MacOS – Reformat old windows hard drive for use externally

hard drivemacoswindows

I have an old 100 GB hard drive from a windows laptop that I would like to make use of as a portable, external hard drive. I ordered a cheap case on Amazon and it works fine. However, the disk is still unreadable by my iMac. How do I reformat the hard drive (in Disk Utility?) so that I can use it to just store files for me?

When I plugged my hard drive into my computer, a message came up saying that it was unreadable by this operating system. I opened up Disk Utility and I can view it there.

The main essence of my question is what can I do from an application like Disk Utility that will enable me to use the hard drive for file storage on my mac.

Details on the hard drive:

  • Case connects to SATA which is an adapter to a USB cable.
  • Connected through USB 2.0 to built in USB port on my iMac 10.8.2

Best Answer

Have you opened Disk Utility and tried to format it already? Sometimes a drive will not appear on the desktop, but will appear in Disk Utility.

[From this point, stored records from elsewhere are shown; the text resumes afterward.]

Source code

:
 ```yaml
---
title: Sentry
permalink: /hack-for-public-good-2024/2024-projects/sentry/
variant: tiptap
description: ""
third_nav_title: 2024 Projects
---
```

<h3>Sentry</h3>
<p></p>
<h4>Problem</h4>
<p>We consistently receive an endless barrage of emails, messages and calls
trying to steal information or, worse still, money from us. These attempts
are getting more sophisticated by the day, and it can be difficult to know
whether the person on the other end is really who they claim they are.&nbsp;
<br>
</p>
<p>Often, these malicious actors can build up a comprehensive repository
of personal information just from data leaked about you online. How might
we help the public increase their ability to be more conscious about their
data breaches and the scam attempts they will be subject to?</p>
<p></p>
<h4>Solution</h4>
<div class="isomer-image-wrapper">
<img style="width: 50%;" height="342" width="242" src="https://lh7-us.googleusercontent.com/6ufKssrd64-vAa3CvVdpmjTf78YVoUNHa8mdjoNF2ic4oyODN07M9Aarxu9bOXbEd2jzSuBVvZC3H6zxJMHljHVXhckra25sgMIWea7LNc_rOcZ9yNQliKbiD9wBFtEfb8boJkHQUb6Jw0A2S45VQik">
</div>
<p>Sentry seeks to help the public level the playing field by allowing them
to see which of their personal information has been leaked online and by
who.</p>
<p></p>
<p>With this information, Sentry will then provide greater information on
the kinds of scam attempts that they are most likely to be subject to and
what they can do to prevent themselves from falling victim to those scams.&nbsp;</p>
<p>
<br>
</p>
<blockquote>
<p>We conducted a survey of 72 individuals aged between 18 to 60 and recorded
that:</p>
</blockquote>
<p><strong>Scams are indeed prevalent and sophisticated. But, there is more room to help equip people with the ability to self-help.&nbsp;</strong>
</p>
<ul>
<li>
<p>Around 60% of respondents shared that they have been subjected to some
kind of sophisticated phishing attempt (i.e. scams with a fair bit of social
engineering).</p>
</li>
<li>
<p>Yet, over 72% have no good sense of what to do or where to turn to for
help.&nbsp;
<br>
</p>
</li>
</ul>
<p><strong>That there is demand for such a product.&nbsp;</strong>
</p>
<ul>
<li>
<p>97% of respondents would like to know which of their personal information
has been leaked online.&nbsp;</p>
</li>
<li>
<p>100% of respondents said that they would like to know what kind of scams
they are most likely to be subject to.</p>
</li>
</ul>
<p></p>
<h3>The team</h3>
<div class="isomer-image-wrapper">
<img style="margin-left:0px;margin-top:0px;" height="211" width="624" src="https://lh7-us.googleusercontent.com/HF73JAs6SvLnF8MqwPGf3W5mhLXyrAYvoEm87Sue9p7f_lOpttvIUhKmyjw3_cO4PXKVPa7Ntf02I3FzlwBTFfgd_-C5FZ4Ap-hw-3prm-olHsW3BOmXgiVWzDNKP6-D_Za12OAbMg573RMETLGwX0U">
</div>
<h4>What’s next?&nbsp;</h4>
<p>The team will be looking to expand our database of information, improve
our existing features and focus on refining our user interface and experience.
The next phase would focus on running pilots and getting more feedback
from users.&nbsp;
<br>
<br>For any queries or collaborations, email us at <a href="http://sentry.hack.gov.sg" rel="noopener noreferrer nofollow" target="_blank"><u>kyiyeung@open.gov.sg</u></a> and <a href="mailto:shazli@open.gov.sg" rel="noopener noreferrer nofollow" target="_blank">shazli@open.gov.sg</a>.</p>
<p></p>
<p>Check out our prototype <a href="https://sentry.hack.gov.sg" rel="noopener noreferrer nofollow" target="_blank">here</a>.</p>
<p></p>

I've had windows drives show up sometimes, and not other times. What you could do to make it more likely to show up is go to an available (hopefully not too difficult) windows machine and reformat the drive as a FAT/MS-DOS drive (don't do quick-format). This should be easier for the mac to see.

Once you can see the blank FAT formatted drive, open Disk Utility and then select it on the left sidebar and erase it again as a "Mac OS Extended (Journaled)" (HFS+) format.

There are other methods like using an emulation environment like Parallels Desktop (IMHO bad SW company), VMWare Fusion (my choice), or VirtualBox (free) (all of these require a windows install disc); or you could even try using programs like MacFuse or NTFS-3G, Tuxera, etc., to mount windows (NTFS) drives directly in the Finder. But unless a mac you can find has one of these solutions, it's probably not worth it to go through the trouble just to erase one drive.

Lastly, I've also had some external USB enclosures not show up on some versions of OS X! So the cheapy enclosure you got just might not work with your installation anyway?

Details that might be helpful for potential helpers:
HD interface PATA/ATA/IDE or SATA?
OS X Version?
iMac model year or identifier?
Enclosure is assumed to be USB 2.0 high speed plugged into built-in port on iMac. Correct if wrong.